Algo extraño y demasiado doloroso me pasaba a mí por aquellos mis jóvenes años ochenta, en los cuales no lograba salir de mi dolor.
Mi padre, Alfonso, falleció de un fulminante infarto, la madrugada del día de San José, patrón de las Fallas de mi Valencia. En el medio y culmen de la fiesta fallera, mi padre, moría.
Os confieso que cuando supe de su muerte, tenía tanto sufrimiento personal, que no estaba, a mis veintiún años, en condiciones de pensar que mi padre iba a dejar de estar ahí. En la vida. Con todos ...
Mi madre, rota de dolor en el día del entierro, se lanzó sobre el ataúd desesperada, intentando con el abrazo que no se le escapara de las manos. La escena límite, me produjo una extraña sensación. En mis adentros, solo podía pensar que mi padre se había ido para nunca más volver, dejando a mi madre en el infierno del dolor, y encima pasando de mí. Tirado.
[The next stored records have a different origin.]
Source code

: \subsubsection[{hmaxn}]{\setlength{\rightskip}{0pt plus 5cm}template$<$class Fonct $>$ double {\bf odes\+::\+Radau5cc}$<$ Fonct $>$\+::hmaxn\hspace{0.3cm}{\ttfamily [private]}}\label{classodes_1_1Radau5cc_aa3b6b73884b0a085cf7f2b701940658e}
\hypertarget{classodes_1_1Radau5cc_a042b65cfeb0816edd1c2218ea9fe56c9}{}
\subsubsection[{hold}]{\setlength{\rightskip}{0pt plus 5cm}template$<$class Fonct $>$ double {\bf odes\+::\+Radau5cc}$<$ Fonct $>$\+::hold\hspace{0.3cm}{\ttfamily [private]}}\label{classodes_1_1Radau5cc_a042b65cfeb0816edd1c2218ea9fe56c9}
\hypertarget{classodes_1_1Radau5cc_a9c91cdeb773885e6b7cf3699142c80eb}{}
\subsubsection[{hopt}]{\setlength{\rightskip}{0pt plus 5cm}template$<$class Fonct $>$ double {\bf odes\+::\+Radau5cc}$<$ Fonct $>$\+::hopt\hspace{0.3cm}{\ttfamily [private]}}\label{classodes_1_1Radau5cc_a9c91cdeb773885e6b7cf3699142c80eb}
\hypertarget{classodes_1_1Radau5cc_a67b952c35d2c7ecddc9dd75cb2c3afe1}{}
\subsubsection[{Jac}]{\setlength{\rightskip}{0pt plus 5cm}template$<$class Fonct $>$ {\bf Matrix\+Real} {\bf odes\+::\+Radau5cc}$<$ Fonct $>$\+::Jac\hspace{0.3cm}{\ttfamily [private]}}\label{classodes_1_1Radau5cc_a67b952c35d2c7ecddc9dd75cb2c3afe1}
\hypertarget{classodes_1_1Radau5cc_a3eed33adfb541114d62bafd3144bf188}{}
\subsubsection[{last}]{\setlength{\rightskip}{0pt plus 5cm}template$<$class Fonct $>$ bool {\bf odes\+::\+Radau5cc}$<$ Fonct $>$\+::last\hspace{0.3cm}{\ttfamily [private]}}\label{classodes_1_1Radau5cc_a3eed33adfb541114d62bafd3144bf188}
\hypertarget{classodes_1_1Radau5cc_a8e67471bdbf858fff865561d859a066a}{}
Mi padre. Aquel hercúleo fortachón, que era la simpatía y el humor de la barriada y de todos los que le conocían. Sí. Pues aquel tipo grandote, se había ido de nuevo. Me había dejado tirado en medio del dolor. Mi respuesta fue clara: no sentí su pérdida. Al menos, conscientemente. Naturalmente, mi interior estaba sufriendo un mazazo tan demoledor como aparentemente ignorado.
Aquéllo, me asustó. ¿Cómo era posible que no sintiese dolor en el funeral de mi padre? Afortunadamente, tiempo después fui paulatinamente averiguando el porqué.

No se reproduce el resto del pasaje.